Tuesday, 2 April 2013

PIANO QUINTET SERIES CONCERT IX / Take 5 / Review


PIANO QUINTET SERIES CONCERT IX
Take 5
Esplanade Recital Studio
Sunday (31 March 2013)

This review was published in The Straits Times on 2 April 2013 with the title "5 take on Russian piano quintets".

There are about six piano quintets that are heard with any regularity in concert halls around the world today. So kudos go to local chamber group Take 5 for reaching its ninth concert without repeating a single work. But that also meant scouring the fringes of the repertoire, and the ensemble came up trumps with the Singapore premieres of two rarely-heard Russian piano quintets.

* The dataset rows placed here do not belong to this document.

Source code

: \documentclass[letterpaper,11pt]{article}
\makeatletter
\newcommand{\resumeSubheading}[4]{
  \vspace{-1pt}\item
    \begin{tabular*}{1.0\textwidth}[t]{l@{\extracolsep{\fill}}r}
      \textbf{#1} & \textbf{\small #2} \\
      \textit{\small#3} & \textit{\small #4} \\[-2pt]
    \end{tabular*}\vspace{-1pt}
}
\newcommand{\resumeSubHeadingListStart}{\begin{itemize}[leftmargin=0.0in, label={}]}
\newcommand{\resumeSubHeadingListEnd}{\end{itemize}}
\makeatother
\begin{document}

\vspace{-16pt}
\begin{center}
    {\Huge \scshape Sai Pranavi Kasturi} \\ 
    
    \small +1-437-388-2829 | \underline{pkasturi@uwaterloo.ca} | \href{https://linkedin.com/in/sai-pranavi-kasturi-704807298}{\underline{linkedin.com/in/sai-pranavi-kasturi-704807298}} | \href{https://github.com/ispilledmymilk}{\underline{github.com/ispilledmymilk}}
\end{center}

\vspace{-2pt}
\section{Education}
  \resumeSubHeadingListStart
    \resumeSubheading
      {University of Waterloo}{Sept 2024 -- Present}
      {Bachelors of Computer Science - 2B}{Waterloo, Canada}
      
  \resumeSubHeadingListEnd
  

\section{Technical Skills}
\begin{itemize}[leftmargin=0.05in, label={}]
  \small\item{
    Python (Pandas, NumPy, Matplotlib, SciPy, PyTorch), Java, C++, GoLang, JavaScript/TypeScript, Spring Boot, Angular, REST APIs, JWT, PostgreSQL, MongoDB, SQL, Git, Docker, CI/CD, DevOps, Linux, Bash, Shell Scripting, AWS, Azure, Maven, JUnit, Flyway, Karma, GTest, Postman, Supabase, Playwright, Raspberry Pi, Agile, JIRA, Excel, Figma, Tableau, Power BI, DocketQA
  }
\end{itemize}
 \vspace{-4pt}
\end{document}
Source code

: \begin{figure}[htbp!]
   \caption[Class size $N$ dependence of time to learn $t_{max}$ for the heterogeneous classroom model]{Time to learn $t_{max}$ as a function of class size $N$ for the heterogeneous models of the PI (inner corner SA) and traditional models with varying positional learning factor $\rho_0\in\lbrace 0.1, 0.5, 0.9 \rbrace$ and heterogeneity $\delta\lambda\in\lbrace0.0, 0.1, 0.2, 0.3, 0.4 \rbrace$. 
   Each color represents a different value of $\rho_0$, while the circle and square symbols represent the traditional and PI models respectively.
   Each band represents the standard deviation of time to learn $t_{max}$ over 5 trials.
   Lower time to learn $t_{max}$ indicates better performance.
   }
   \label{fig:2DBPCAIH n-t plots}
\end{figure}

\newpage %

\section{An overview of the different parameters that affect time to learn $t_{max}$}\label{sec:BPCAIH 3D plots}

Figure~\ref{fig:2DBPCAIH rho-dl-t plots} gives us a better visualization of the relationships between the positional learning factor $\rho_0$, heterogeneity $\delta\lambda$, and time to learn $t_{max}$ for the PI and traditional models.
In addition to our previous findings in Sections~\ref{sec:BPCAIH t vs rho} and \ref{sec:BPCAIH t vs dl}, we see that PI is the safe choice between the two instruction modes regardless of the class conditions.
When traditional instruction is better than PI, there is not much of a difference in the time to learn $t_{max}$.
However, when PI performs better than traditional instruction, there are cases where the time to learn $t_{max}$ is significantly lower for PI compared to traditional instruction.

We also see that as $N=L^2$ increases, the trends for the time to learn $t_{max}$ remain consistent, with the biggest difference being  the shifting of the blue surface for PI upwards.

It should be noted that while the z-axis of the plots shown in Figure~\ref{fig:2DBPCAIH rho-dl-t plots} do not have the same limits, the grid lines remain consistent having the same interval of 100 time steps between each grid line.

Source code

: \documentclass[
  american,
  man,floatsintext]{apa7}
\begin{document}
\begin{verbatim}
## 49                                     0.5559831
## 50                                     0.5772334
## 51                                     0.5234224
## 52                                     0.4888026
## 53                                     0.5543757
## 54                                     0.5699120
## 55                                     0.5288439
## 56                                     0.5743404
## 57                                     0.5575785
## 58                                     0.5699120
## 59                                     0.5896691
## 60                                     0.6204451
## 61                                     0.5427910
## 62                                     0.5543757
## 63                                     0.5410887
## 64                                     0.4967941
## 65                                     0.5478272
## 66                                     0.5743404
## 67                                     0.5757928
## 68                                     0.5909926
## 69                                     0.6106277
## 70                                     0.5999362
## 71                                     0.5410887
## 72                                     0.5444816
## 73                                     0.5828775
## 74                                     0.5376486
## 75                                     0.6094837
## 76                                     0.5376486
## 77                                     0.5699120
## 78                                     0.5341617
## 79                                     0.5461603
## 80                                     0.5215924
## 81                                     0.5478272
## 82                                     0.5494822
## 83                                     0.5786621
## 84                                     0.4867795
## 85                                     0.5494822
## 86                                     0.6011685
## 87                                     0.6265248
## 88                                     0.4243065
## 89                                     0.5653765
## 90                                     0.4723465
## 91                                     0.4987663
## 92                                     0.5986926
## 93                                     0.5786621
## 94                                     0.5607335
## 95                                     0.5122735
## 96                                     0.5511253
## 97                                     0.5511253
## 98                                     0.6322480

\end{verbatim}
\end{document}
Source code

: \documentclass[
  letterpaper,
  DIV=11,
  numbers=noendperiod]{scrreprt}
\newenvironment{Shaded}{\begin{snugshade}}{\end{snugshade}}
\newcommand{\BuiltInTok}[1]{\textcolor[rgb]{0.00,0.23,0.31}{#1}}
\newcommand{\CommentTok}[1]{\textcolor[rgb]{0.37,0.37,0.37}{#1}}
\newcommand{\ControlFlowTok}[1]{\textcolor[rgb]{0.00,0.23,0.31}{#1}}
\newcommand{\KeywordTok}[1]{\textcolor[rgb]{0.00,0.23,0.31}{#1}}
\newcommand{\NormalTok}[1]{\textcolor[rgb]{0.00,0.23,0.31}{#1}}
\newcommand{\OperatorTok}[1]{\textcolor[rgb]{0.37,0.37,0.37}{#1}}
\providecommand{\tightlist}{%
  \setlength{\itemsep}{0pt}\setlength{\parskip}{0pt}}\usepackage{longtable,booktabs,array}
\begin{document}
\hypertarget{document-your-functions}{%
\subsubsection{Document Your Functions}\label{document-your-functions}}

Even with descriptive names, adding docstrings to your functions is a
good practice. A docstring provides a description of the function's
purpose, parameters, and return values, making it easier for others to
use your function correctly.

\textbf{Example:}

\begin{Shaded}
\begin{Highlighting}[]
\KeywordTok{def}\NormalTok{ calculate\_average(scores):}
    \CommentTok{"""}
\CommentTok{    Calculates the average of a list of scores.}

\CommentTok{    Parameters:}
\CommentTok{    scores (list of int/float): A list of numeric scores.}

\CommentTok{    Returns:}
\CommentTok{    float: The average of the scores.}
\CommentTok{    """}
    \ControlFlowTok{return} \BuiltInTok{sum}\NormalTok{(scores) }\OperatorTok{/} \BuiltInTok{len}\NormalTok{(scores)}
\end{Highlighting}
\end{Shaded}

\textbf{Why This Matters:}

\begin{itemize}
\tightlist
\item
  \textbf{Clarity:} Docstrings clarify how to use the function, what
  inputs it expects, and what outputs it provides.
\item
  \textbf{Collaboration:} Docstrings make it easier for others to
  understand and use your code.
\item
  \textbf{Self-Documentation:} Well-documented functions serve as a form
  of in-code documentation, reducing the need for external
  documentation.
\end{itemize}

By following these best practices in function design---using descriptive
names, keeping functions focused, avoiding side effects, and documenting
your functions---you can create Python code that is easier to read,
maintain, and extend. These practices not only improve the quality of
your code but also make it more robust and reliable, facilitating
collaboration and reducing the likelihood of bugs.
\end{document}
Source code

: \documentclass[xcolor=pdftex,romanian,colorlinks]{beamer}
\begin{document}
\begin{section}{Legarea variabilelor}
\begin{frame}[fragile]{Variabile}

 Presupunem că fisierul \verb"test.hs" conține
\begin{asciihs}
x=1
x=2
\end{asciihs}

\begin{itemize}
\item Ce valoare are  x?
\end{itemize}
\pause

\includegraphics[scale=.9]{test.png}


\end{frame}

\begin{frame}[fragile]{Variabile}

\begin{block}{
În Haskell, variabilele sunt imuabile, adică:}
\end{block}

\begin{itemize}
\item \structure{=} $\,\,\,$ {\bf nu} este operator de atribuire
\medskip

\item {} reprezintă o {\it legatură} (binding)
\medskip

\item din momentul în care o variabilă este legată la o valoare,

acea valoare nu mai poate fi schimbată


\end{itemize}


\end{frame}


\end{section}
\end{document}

Anton Arensky (1861-1906) was a student of Rimsky-Korsakov and in turn was the teacher of Rachmaninov. His quintet in D major (1900) was the epitome of Romanticism and traditionalism, opening with a Tchaikovskyan melody in the usual sonata form. Not the most original or inspired of works, it nevertheless has a high charm factor, not least when the violin solos fall upon Foo Say Ming’s reliably steady and unfailingly sweet tone.

The slow movement’s theme and variations were not unlike those in Schubert’s Death And The Maiden, showcasing Chan Wei Shing’s cello in full bloom. The light-hearted scherzo, full of Mendelssohnian ebullience, was a playground for piano acrobatics which Lim Yan lapped up most gratefully. The finale, predictably for a schoolmaster, was textbook example of how to conjure up a fugue from earlier themes. Its apparent seriously was soon exhausted as the quintet ably wound up for a heady close.

Made of far sterner stuff was the Piano Quintet in F minor (1944) by Mieczyslaw Weinberg (1919-1996), also known as Moisei Vainberg, the Polish-born Jewish composer who fled the Nazis by escaping into the Soviet Union. A close friend of Shostakovich, it was inevitable that his music would share the same introspection and dark mordant humour as the more famous Russian.

Curiously, the quintet opened with the piano playing a plainchant-like melody an octave apart, with the melancholy redolent of another Russian, Rachmaninov. How Weinberg used simple, even unremarkable motifs and built them into powerful statements was classic Shostakovich. The level of angst invested into its pages soon piled up, along with discords and dissonances, relieved time and again by attempts at satire and wit.


The central Presto revolved around a psychotic little waltz, but the starkest of Largos, built upon sustained and repressed rage revealed a bare-knuckled anger waiting to burst free. Its denouement was however a most peculiar of finales, with strings playing repeated notes a tone apart – like a demented version of Chopsticks – with the piano commenting in the background, before launching into the mock-gaiety of a highland jig.

Like the deliberately ambiguous finale of Shostakovich’s piano quintet composed four years earlier, Weinberg had found his own release. The members of Take 5, which also included second violinist Lim Shue Churn and violist Chan Yoong Han, delivered with a convincing aplomb and the straightest of faces. A standing ovation accorded by segments of the audience was rewarded with a welcome reprise of the Scherzo from Arensky’s Quintet, something far less intimidating.